# DATA FOR THIS EXERCISE

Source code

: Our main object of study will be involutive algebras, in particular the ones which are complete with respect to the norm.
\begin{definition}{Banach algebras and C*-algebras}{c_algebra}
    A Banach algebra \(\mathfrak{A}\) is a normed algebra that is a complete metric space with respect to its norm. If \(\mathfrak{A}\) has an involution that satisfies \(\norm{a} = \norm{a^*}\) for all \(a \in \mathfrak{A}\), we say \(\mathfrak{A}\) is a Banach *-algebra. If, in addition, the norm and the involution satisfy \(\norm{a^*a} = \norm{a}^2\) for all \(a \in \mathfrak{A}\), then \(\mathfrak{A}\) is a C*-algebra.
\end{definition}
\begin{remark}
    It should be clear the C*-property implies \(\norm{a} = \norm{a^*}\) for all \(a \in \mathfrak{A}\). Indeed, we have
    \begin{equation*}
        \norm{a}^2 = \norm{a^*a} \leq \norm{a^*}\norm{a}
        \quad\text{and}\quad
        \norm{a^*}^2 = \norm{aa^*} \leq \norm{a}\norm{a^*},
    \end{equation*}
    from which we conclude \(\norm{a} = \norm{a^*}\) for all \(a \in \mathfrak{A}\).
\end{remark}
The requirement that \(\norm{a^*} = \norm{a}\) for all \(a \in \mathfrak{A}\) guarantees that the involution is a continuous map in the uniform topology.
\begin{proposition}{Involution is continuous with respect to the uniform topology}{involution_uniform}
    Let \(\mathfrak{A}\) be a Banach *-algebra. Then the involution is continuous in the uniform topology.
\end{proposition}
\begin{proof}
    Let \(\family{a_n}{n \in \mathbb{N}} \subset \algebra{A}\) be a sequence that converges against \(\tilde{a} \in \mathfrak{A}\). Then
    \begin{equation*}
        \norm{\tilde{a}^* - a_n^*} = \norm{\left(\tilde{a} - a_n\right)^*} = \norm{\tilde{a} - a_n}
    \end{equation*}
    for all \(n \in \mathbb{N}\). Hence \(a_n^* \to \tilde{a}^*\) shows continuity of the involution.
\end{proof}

# WHAT NEEDS TO BE DONE
Where a line of the data holds "uniform", show that line.

# RESPONSE AREA
The requirement that \(\norm{a^*} = \norm{a}\) for all \(a \in \mathfrak{A}\) guarantees that the involution is a continuous map in the uniform topology.
\begin{proposition}{Involution is continuous with respect to the uniform topology}{involution_uniform}
    Let \(\mathfrak{A}\) be a Banach *-algebra. Then the involution is continuous in the uniform topology.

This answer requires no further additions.